Tal with Naftali & Michal in barrel room

Primary fermentation in steel vats

Then we sat down and were served two cheeses made by Tal’s wife.

Tasting area inside winer

They were light and tasty and went well, especially with the white wines including Chardonay,  and our favorite, the Gevurtaztraminer. All of these are fermented in stainless steel vats and then directly put into bottles.

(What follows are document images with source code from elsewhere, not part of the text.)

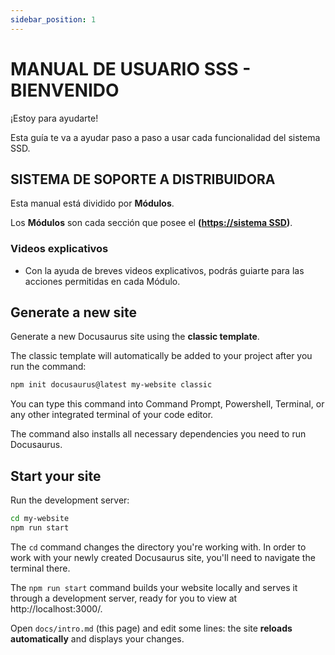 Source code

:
 ```yaml
---
sidebar_position: 1
---
```


# MANUAL DE USUARIO SSS - BIENVENIDO

¡Estoy para ayudarte!

Esta guía te va a ayudar paso a paso a usar cada funcionalidad del sistema SSD.

## SISTEMA DE SOPORTE A DISTRIBUIDORA

Esta manual está dividido por **Módulos**.

Los **Módulos** son cada sección que posee el **([https://sistema SSD](https://ssd-proyectofinal.systems/))**.

### Videos explicativos

- Con la ayuda de breves videos explicativos, podrás guiarte para las acciones permitidas en cada Módulo.

## Generate a new site

Generate a new Docusaurus site using the **classic template**.

The classic template will automatically be added to your project after you run the command:

```bash
npm init docusaurus@latest my-website classic
```

You can type this command into Command Prompt, Powershell, Terminal, or any other integrated terminal of your code editor.

The command also installs all necessary dependencies you need to run Docusaurus.

## Start your site

Run the development server:

```bash
cd my-website
npm run start
```

The `cd` command changes the directory you're working with. In order to work with your newly created Docusaurus site, you'll need to navigate the terminal there.

The `npm run start` command builds your website locally and serves it through a development server, ready for you to view at http://localhost:3000/.

Open `docs/intro.md` (this page) and edit some lines: the site **reloads automatically** and displays your changes.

The reds we tasted were Shiraz, Trio, Cabernet-Shiraz blend, Cabernet Sauvignon, Cabernet Franc, and Petit Verdot. I look forward to the release of the new, unusually named “I”, flagship wine of the winery, a Bordeaux blend of Cabernet Sauvignon, Merlot, Cabernet Franc and Petit Verdot in approximately equal parts. We also did not taste their sparkling Blanc de Blancs so I must return to the winery soon.

The Cabernet Sauvignon is aged in French oak barrels for 20 months and was especially good. I agree with the description of the wine on their website, “rich in herbal, mint and eucalyptus flavors laced with chocolate and a rich, lingering finish.” Price 140 shekels/bottle ($40).

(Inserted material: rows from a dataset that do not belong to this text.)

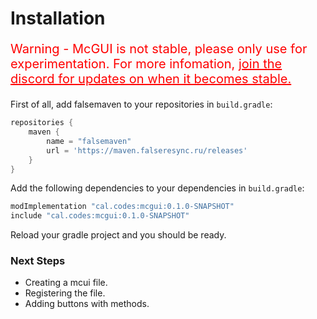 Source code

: # Installation

<p style="font-size: 20px; color: red;">Warning - McGUI is not stable, please only use for experimentation. For more infomation, <a style=" color: red;" href="">join the discord for updates on when it becomes stable.</a></p>

First of all, add falsemaven to your repositories in `build.gradle`:

```groovy
repositories {
    maven {
        name = "falsemaven"
        url = 'https://maven.falseresync.ru/releases'
    }
}
```

Add the following dependencies to your dependencies in `build.gradle`:

```groovy
modImplementation "cal.codes:mcgui:0.1.0-SNAPSHOT"
include "cal.codes:mcgui:0.1.0-SNAPSHOT"
```

Reload your gradle project and you should be ready.

### Next Steps

- Creating a mcui file.
- Registering the file.
- Adding buttons with methods.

The Cabernet Franc, aged in oak for 14 months, “reflects optimal extraction of the unique spice and blackberry flavors of this grape variety.” Price 160 shekels/bottle ($45).

For me the winner was the varietal Petit Verdot which is usually blended in small quantities with Cabernet Sauvignon and other varieties to give the final wine an herbal flavor. Here at Pelter, they bottle it as a varietal. This wine has an extremely big body and a tartness. It is full of aromas of the fields with a complex taste of strong fruits and nuts with a long finish. It is rich in tannins and could be aged for a number of years in the proper conditions, the late Daniel Rogov gave this wine a  score of 93 in his annual visit with tasting notes. This is a very unique and special wine. Price 160 shekels/bottle ($45).

I will return to these wines again when we drink them at home at dinnertime. I can then concentrate on them one at a time allowing me to share with you a more detailed description of how these wines titillate my senses without being confused by tasting other wines. Nurit, who was not able to join us in our visit to the winery can also contribute her outstanding ability to transform tastes and aromas into words.